New Cypriot tax residency rules

Recently the Cypriot parliament approved a law which introduced new tax residency rules for individuals. The new law, which is effective retrospectively from 1st January 2017, amends the provision of the ITL (Income Tax Law), and now means that, in certain circumstances, an individual can be deemed tax residence in Cyprus, even if they spend less than 183 days in the Republic in a tax year.

Formerly, the rules stated, that in order to be deemed tax resident in Cyprus, an individual needed to spend an aggregate of 183 days or more in any tax year in the Republic. The day of arrival counts as one day spent in the Republic, the day of departure as a day spent outside. If you departed and came back to the country on the same day, then that was counted as a day spent in Cyprus, whereas arriving and departing the Republic on the same day was regarded as day outside.

The amendment to the law now states that somebody can be deemed to be tax resident in Cyprus if they meet a number of following cumulative conditions.

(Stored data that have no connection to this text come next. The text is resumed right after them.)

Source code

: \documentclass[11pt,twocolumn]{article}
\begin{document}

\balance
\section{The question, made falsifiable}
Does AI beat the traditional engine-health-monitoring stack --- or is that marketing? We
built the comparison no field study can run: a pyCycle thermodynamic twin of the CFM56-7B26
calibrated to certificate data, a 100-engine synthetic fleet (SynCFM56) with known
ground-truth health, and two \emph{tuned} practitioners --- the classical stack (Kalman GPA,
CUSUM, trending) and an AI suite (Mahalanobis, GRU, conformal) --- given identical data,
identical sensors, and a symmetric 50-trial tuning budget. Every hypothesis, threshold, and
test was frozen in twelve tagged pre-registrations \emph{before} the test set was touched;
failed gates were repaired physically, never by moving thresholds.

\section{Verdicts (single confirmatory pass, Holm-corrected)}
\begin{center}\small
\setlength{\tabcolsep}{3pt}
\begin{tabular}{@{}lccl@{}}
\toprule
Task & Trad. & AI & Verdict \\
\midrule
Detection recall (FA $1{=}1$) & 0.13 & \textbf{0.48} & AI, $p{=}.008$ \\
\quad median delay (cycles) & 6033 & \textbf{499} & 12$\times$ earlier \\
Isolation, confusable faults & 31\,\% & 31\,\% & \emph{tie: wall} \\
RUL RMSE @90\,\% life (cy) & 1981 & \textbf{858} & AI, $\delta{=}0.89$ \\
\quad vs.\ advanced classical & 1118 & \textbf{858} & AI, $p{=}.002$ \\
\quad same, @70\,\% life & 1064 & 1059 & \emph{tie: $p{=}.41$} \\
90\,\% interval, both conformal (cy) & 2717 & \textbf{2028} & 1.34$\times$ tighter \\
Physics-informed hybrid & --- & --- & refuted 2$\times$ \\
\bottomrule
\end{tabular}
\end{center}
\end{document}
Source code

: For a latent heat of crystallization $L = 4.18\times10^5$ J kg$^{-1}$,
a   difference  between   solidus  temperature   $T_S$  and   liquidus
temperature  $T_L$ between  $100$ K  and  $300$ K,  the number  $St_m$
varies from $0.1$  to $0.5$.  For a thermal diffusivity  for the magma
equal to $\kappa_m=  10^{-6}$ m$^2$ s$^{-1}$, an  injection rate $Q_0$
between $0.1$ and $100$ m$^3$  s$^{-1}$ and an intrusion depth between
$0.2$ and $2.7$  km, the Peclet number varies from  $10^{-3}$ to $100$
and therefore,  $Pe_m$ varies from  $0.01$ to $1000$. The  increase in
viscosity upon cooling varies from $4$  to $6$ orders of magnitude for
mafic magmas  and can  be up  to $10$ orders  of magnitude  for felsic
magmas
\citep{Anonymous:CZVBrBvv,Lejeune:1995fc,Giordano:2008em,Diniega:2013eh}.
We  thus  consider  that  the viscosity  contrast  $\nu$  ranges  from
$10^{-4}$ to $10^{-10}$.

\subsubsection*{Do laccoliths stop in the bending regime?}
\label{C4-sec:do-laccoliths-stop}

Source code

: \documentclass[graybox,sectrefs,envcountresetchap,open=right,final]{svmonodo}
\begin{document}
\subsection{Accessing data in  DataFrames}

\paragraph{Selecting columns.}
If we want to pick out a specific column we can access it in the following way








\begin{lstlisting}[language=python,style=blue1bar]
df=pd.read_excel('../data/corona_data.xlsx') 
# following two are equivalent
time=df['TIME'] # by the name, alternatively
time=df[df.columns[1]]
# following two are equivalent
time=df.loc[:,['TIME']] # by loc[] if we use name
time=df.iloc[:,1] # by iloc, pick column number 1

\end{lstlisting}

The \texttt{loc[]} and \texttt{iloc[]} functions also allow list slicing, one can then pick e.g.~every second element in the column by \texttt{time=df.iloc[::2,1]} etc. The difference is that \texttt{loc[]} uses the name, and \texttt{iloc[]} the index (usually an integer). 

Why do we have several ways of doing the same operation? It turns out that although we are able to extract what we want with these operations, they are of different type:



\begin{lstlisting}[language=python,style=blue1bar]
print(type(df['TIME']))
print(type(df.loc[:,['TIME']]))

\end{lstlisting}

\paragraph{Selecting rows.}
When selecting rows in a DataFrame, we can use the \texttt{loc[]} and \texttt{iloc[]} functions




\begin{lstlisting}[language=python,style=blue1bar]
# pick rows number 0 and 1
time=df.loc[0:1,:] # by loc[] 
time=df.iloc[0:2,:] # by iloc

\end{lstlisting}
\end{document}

If the individual does not stay in any other state for one or more periods, exceeding, in aggregate, 183 days in the same year of tax assessment, and who is not regarded as tax resident in any other state in the same year of assessment then they can claim tax residency in Cyprus provided that:

  • They stay in the Republic for at least sixty 960) days in the year of assessment; and
  • They exercise any business in the Republic and/or are employed in the Republic and.or holds an office for a person tax resident in the Republic at any time during the year of assessment; and
  • They maintain a permanent residence in Cyprus which is owned or rented by them.

One proviso is that, even if an individual meets these cumulative stipulations, they will not be considered tax resident in Cyprus, if the business, employment or office they hold is terminated or comes to an end.

The new provisions are designed to offer an incentive for individuals to transfer their tax residency to Cyprus, and to be taxed only on income from activities that the individual carries out in the Republic.

This new law makes it attractive for an individual with earnings in excess of €100,000 to be regarded as tax resident but non-domiciled in Cyprus (non-dom). This is because they are granted an exemption from Income Tax and Defence Tax on dividends received either in Cyprus or aboard. They are also allowed an exemption from tax of 50% of their salaries for up to 10 years, which can substantially reduced their income tax liability.



Permanent Establishment – Are new rules on the cards?

Permanent Establishment is a concept anchoring much current tax legislation. Any activity which is carried out by a business in a country that results in the generation of revenue in that country is likely to be regarded as a Permanent Establishment (PE); on that basis, local authorities will assess corporation tax on deemed in-country revenue. To be formally recognised as a PE, the revenue-generating PE will normally need to be registered as some form of corporate entity in the host country – either as a branch, a subsidiary, or representative office.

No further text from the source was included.